A single number is required: how many lines below include the string "textbf".

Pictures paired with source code
Segment Open

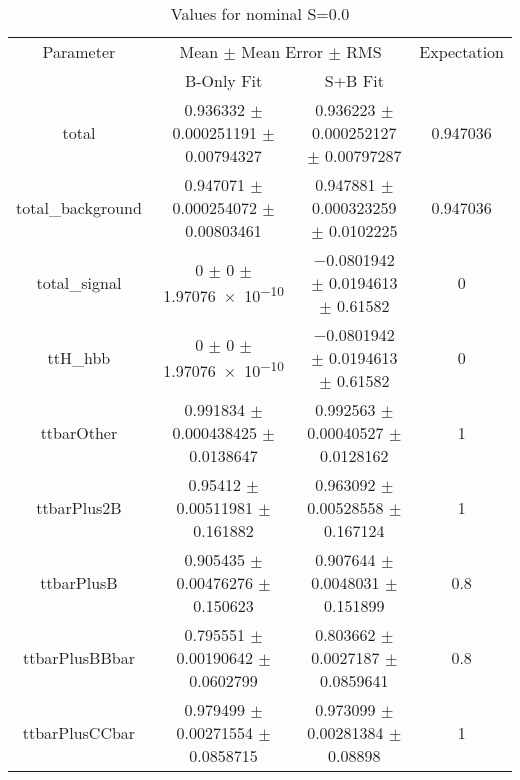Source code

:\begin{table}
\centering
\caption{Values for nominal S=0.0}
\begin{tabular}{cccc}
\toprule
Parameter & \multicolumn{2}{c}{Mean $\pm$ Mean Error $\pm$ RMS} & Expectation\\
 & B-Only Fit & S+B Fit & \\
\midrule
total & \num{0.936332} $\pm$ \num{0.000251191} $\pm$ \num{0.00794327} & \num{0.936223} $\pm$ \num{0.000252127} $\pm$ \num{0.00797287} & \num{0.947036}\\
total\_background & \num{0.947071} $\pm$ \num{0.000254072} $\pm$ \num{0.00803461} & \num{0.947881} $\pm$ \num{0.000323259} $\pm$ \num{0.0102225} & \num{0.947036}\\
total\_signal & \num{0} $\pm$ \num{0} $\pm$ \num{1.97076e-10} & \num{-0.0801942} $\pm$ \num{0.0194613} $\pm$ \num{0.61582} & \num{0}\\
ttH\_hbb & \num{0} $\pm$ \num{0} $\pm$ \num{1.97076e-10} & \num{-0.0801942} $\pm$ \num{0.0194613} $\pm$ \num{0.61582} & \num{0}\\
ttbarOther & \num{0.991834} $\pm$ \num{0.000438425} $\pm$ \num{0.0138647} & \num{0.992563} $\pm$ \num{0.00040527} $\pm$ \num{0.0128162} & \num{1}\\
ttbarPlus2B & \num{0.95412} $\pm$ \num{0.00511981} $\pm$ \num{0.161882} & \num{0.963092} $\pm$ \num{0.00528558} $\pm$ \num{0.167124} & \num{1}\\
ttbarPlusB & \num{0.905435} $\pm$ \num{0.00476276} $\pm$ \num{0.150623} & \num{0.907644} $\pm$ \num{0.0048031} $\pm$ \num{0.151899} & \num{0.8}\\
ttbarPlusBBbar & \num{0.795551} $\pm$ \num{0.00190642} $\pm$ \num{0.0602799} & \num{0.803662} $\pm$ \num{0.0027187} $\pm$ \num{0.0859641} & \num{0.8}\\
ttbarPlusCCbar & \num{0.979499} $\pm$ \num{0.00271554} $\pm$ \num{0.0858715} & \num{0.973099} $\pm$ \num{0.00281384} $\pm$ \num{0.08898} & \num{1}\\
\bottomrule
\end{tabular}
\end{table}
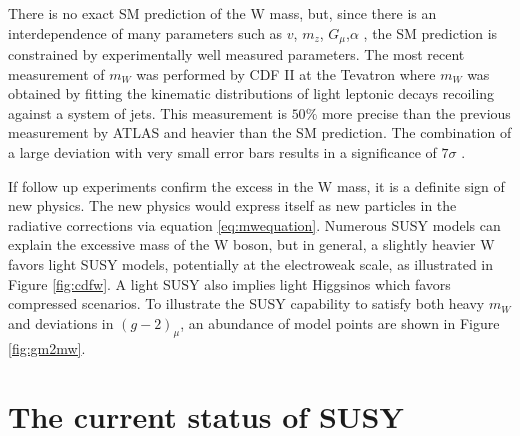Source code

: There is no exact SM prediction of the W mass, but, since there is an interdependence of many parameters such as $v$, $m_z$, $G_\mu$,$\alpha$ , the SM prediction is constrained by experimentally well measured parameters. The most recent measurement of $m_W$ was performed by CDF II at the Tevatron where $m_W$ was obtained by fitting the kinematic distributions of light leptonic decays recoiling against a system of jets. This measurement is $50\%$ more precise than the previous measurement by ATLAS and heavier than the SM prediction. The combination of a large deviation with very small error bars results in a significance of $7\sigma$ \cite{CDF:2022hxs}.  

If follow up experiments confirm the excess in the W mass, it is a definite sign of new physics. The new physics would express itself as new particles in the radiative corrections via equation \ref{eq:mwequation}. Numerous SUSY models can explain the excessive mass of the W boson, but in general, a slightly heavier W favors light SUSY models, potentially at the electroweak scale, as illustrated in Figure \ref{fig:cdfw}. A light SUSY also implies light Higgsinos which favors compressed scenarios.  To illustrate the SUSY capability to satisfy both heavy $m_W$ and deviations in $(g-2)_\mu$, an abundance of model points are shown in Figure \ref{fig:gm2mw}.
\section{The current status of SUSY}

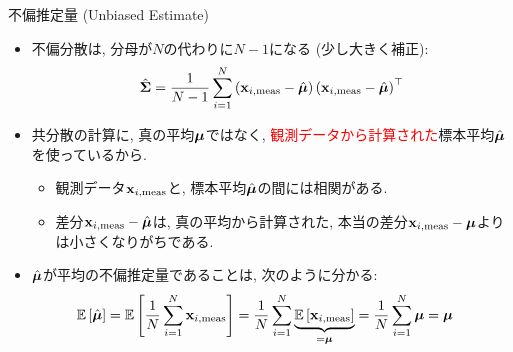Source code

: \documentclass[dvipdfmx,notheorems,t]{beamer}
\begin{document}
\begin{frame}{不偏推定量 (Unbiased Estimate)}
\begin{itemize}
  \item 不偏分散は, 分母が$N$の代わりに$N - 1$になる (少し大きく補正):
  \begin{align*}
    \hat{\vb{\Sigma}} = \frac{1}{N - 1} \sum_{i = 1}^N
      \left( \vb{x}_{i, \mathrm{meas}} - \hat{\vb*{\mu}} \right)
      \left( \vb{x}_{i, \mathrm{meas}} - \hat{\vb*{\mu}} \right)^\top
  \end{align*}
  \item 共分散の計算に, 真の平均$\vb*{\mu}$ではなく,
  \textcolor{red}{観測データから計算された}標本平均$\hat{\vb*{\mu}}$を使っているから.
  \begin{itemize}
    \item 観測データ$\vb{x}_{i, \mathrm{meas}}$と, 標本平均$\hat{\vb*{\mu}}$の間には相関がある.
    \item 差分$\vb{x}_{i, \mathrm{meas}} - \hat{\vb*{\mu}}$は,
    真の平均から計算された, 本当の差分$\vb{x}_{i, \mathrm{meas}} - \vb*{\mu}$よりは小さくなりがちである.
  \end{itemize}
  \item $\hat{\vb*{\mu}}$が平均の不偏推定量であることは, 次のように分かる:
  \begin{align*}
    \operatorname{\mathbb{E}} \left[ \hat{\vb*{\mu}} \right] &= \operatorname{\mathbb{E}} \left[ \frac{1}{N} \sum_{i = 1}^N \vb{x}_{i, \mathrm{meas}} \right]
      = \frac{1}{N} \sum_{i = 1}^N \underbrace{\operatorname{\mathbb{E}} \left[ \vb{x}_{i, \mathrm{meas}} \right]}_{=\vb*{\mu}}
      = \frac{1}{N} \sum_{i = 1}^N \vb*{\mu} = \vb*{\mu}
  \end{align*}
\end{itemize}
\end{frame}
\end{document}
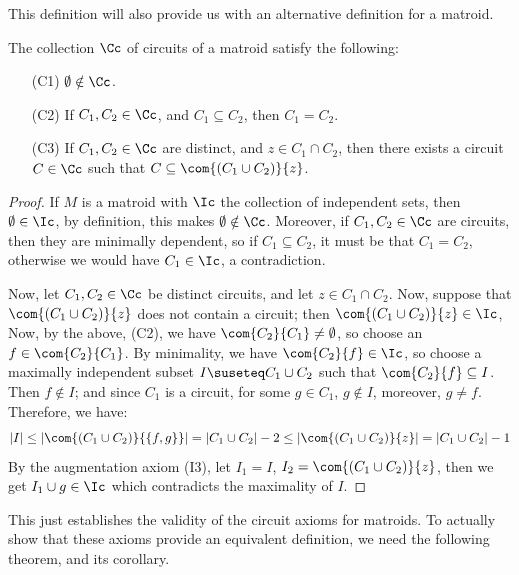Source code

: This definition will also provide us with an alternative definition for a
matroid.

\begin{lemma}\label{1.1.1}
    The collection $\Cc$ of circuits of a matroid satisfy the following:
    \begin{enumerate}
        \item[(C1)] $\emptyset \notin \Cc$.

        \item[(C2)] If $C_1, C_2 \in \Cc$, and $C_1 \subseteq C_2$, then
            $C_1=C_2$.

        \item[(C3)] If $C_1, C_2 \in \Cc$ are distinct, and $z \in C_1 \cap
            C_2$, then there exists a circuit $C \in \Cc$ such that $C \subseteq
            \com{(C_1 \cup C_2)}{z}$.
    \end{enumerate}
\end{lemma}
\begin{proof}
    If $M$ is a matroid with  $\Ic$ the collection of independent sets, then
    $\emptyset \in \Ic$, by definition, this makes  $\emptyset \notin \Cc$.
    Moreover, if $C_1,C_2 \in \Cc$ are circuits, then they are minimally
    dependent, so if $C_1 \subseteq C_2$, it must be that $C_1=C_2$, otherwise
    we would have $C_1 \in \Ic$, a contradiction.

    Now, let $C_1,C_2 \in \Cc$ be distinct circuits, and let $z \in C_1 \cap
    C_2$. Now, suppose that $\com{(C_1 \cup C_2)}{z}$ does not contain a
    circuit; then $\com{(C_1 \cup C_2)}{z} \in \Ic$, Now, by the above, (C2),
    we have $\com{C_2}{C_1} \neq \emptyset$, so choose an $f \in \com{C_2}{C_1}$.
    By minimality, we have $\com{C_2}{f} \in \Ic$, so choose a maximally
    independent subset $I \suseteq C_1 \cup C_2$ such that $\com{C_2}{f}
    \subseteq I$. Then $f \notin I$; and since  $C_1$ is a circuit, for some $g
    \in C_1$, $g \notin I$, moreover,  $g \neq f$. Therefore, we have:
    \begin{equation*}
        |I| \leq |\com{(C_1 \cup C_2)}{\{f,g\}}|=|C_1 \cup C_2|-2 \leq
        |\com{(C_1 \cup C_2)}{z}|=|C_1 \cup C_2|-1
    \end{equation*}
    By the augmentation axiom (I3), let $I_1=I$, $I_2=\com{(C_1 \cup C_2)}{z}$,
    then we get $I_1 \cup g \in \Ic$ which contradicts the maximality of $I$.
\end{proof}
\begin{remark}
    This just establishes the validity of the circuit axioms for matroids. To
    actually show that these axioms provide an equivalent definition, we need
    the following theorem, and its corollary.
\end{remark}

Segment Closed
Segment Open

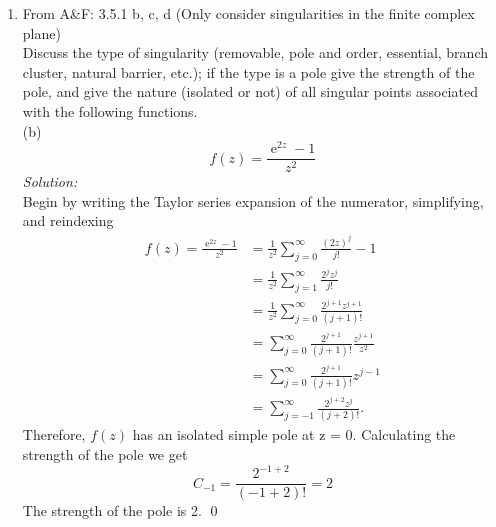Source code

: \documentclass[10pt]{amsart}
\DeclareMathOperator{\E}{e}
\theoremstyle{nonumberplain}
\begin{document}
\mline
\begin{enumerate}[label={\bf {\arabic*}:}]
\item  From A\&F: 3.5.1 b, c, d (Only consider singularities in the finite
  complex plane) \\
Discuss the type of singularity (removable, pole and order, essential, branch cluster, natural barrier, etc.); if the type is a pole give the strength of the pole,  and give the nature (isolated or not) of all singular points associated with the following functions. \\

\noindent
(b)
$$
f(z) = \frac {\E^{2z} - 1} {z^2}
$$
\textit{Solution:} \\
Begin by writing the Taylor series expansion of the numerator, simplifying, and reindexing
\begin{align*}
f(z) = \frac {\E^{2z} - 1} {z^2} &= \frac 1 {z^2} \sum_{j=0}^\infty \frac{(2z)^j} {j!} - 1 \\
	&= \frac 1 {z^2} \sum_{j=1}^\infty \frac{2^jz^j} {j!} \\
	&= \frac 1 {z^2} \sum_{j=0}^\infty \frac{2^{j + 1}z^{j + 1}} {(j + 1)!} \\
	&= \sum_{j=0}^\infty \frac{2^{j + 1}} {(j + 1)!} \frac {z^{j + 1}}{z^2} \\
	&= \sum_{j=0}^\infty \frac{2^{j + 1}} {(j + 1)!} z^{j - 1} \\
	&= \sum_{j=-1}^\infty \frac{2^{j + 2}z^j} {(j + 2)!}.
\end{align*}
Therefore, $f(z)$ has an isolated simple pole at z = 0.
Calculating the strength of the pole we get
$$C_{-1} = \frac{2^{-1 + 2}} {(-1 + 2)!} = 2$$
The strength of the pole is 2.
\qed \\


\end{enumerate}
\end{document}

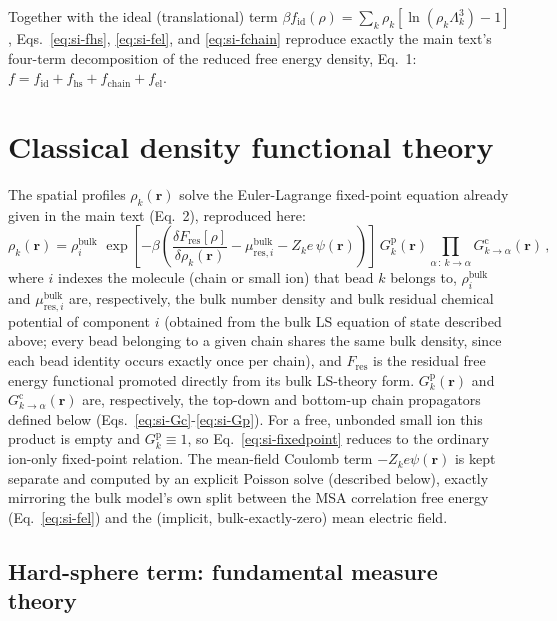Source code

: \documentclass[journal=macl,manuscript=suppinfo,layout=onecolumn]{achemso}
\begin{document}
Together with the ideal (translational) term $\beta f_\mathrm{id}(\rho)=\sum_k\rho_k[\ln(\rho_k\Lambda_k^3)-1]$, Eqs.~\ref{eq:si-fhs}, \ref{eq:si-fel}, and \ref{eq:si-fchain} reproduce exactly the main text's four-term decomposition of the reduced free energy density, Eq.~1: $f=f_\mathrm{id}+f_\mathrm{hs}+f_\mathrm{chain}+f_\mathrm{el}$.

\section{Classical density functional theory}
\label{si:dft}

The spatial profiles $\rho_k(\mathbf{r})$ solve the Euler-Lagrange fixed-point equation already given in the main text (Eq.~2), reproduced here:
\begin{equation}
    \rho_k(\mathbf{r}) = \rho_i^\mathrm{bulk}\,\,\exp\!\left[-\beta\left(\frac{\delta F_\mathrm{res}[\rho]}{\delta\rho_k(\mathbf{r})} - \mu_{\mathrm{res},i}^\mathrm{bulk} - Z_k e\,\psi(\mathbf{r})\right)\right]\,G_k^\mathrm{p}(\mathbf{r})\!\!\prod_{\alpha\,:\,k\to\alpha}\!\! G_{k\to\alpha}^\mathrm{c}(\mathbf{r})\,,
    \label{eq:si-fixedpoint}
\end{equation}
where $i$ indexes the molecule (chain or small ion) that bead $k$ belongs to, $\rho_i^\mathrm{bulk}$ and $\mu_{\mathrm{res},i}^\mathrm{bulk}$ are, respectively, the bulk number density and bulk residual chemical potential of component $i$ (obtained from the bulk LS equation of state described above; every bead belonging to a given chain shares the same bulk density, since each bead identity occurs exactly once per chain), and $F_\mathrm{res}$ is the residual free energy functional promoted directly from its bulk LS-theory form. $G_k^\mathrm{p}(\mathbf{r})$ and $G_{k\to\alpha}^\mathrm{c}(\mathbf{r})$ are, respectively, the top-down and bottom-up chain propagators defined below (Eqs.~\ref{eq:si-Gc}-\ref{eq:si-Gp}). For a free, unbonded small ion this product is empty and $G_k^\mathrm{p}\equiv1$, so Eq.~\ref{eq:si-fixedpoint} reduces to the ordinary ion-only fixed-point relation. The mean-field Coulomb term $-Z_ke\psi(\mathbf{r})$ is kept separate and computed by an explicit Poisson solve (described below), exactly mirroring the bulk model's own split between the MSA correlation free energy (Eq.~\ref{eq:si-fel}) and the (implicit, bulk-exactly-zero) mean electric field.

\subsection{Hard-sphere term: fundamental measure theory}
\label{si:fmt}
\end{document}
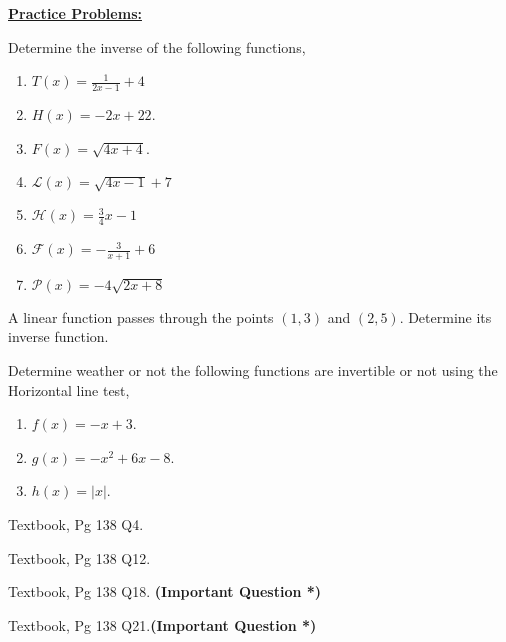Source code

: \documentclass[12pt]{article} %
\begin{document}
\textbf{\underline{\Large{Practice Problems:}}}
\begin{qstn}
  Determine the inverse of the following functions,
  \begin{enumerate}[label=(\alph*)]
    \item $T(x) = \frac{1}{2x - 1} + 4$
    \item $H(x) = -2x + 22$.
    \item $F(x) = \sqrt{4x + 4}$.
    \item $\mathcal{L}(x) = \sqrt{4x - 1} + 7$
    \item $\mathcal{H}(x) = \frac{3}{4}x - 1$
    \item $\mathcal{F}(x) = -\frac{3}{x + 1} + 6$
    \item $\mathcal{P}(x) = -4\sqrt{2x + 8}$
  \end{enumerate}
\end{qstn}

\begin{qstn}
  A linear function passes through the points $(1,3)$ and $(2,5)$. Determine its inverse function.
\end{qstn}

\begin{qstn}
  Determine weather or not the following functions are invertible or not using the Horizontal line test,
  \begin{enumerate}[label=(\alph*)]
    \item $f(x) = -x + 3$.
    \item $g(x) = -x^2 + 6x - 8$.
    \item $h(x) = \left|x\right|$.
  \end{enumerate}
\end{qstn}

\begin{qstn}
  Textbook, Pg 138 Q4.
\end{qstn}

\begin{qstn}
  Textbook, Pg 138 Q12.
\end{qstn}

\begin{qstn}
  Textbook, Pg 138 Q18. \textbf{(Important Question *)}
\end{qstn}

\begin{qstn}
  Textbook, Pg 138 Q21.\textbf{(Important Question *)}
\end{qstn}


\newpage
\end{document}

Segment Closed

Solution to this exercise —
3